And not only is He able to feel what you're going through right now dear
friend, but He's able to express it to the Father better than you could ever
express it. When you're in your moment of crisis, and on your knees at the
foot of your bed crying, saying, “Lord, I don't know what to say, I don't
know how to say it. I'm hurting.” Oh, dear one, you have a High Priest that
feels what you’re feeling, and is able to express it in such a way that the
Father is also moved.
Jesus has also experienced the weakness of our human frame. He says that,
"We have not a High Priest which cannot be touched with the feeling of our
infirmities." The word “infirmity” of course means “weaknesses.” Do you
not know that Jesus when He became a man assumed with that the weaknesses of
a human body, yet without sin, without Adamic corruption? The Bible tells
us repeatedly that Jesus thirsted, grew weary, and was grieved. He
experienced the frailties of the human body and the limitations thereof.
The degree of our Lord’s compassion leads us to the proof of His
compassion. The writer has stated in this fifteenth verse of chapter four,
"But was in all points tempted like as we are." Not only can He feel what
you're feeling, but He too was tempted in every way you are tempted. How
does a perfect man who could not sin experience temptation? I'm not
disbelieving the writer of Hebrews, no, I believe the Word even though I may
not always understand. How does a perfect man who has no unrighteousness in
Him and does not have the ability to transgress, how could He be tempted?
The Bible says He was tempted. C.S. Lewis, a brilliant apologist and
author, helped us tackle this dilemma of Christ’s temptation. He wrote to
the critics' objection that said, if Jesus could not have sinned, how could
He have been tempted? If Jesus never sinned, then He doesn't know what
temptation is like. Jesus didn't understand temptation because He lived a
sheltered life. In response to the critics, C.S. Lewis said something that
I believe is absolutely brilliant. It doesn’t answer where the Bible is
silent, and, therefore, wisely leaves some issues to the wisdom of God, yet
silences the critics. Lewis wrote,
A silly idea is current
that good people do not know what temptation means. This is an obvious lie.

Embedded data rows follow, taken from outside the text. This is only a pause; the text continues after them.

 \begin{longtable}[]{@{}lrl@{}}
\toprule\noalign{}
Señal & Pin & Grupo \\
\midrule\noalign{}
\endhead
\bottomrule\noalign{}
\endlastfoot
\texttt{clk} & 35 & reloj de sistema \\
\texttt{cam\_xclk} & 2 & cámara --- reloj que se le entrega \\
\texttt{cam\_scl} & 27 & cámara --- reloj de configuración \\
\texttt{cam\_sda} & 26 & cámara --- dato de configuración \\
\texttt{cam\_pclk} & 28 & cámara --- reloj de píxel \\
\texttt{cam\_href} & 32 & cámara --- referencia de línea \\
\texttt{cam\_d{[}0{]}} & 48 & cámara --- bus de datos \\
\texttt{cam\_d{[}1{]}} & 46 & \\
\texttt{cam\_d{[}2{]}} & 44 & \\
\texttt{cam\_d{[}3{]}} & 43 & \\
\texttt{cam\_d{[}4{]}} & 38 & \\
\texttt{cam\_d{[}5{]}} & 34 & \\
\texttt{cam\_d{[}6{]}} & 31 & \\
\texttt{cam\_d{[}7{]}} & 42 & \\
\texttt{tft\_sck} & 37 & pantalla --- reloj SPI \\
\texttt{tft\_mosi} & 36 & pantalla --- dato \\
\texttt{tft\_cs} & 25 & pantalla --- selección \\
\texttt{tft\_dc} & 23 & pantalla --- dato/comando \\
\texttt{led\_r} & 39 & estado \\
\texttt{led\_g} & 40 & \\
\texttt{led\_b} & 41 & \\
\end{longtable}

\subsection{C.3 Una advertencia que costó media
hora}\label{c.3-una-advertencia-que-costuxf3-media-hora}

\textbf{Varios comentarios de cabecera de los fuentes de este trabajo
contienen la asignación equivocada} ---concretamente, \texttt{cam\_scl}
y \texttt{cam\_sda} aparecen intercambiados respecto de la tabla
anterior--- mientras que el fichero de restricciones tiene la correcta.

Only those who try to resist temptation know how strong it is. A man who
gives in to temptation after five minutes simply does not know what it would
have been like an hour later. That is why bad people in one sense know very
little about badness. They have lived a sheltered life by always giving
in. Christ, because He was the only man who never yielded to temptation, is
also the only man who knows to the full what temptation means, the only
complete realist.
How this helps us to understand that our Lord withstood temptation more than
any man has withstood temptation, but still it doesn’t answer the concept of
God being tempted. How could Jesus understand me when I'm being tempted
because He never had any of the lust in Him that I have? He never had any
of the evil desires in Him that I have. He never had anything in His heart
to be enticed by the temptation. So I went to my old friend and pastor,
Charles Spurgeon for help. Many years before Lewis ever tackled this
question, Spurgeon tackled it and he answers it much in the same way.
Here's what Spurgeon said,
Many persons are tempted
but do not suffer in being tempted. When ungodly men are tempted, the bait
is to their taste and they swallow it greedily.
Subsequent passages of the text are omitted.